The Digital News Publishers Association (DNPA) has written to the ministries of electronics and information technology, and information and broadcasting, requesting safeguards against AI models causing copyright infringements in the digital news space.

“Now that we know the positive opportunity and impact of generative AI and its implications on content creators and publishers…there is an opportunity to ensure that any company or LLM (large language model) uses data in a fair and transparent way while compensating the sources from where it takes the content or data to train its models,” Sujata Gupta, secretary general of DNPA, said as quoted in the report.

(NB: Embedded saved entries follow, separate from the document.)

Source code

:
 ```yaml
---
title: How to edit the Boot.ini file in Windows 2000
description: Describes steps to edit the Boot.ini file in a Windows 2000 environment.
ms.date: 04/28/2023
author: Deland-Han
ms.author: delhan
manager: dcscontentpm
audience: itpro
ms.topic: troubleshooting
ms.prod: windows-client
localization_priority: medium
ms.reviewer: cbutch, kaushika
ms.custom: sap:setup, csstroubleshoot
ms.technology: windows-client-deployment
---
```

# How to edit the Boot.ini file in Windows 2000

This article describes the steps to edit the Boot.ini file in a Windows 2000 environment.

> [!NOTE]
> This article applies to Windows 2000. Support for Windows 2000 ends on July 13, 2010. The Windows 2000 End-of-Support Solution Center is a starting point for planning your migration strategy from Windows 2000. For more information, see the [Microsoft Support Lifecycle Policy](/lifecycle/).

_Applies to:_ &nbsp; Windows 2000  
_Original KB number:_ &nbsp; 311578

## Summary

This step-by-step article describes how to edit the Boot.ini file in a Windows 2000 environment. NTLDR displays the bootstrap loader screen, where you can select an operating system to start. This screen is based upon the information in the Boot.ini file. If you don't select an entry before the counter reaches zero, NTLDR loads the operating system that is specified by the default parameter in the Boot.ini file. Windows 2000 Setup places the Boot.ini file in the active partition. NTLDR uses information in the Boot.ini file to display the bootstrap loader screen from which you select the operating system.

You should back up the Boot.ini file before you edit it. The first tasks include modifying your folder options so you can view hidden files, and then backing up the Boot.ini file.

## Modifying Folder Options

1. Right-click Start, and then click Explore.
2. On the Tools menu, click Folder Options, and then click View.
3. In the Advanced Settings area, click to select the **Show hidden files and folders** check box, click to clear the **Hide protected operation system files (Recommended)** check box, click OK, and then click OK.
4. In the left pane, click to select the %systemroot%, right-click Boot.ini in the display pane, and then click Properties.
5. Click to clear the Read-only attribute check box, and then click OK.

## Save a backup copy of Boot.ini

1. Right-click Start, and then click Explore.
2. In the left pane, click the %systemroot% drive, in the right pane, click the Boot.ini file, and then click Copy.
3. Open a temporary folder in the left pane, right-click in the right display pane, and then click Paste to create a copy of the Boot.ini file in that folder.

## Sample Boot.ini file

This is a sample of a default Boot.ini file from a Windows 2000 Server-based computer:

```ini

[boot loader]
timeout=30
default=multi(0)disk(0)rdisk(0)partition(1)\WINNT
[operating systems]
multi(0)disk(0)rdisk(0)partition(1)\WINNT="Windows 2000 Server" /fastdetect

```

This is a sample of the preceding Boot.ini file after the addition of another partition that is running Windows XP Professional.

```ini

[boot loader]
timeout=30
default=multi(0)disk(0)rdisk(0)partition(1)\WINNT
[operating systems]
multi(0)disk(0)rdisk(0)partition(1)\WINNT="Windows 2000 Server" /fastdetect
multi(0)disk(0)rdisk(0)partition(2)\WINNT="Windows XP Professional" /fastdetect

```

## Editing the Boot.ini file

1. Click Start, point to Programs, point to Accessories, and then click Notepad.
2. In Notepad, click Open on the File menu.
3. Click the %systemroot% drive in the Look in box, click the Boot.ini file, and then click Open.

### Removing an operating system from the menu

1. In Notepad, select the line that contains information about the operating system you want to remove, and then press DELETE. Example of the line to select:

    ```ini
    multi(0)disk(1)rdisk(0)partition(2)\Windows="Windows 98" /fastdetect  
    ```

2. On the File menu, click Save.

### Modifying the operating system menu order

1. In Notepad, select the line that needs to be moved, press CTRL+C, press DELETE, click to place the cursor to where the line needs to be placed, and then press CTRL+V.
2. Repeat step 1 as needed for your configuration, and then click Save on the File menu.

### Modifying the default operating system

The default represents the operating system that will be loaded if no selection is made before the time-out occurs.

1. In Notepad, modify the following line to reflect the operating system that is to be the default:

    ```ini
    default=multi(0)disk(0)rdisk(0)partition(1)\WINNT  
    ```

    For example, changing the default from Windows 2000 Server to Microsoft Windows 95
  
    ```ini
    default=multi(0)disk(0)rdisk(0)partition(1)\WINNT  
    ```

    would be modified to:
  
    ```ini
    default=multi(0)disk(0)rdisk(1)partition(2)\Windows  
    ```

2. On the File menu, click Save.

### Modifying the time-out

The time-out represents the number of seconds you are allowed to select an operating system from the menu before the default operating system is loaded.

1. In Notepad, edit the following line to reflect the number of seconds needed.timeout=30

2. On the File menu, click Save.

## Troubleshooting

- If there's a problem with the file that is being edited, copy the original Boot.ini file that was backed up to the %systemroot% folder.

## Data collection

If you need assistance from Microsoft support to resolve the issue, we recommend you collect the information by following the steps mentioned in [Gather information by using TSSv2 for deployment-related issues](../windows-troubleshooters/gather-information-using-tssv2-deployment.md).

Representing 17 leading media publishers in the country, DNPA is advocating for amendments to the Information Technology (IT) Rules. This move aims to address concerns until the enactment of the anticipated Digital India Act, which is poised to replace the 24-year-old IT Act of 2000 and regulate artificial intelligence.

Over the past three months, the association has engaged in ongoing discussions with the ministries to underscore industry concerns, according to Gupta. The emergence of Indian Language Models (LLMs) and their global counterparts poses challenges akin to those experienced by the New York Times, potentially impacting publishers’ business models, she added.

It is to be noted here that the New York Times sued OpenAI and Microsoft, the creators of ChatGPT and other popular AI platforms in December, citing “unlawful” use of copyrighted content.

Recently, Ola founder Bhavish Aggarwal unveiled AI models of his new startup Krutrim AI and touted its solutions as “India’s first full-stack AI”. Ola Krutrim AI claims to have built its AI models from scratch, having trained them on 2 Tn tokens and unique datasets. The AI models can understand over 20 Indian languages and generate text in 10 Indian languages, including Bengali, Tamil, Malayalam, Gujarati, and Marathi.

In December, Bengaluru-based gen AI startup Sarvam AI, raised Series A funding of $41 Mn (around INR 342 Cr) led by Lightspeed Venture Partners, which has built OpenHathi.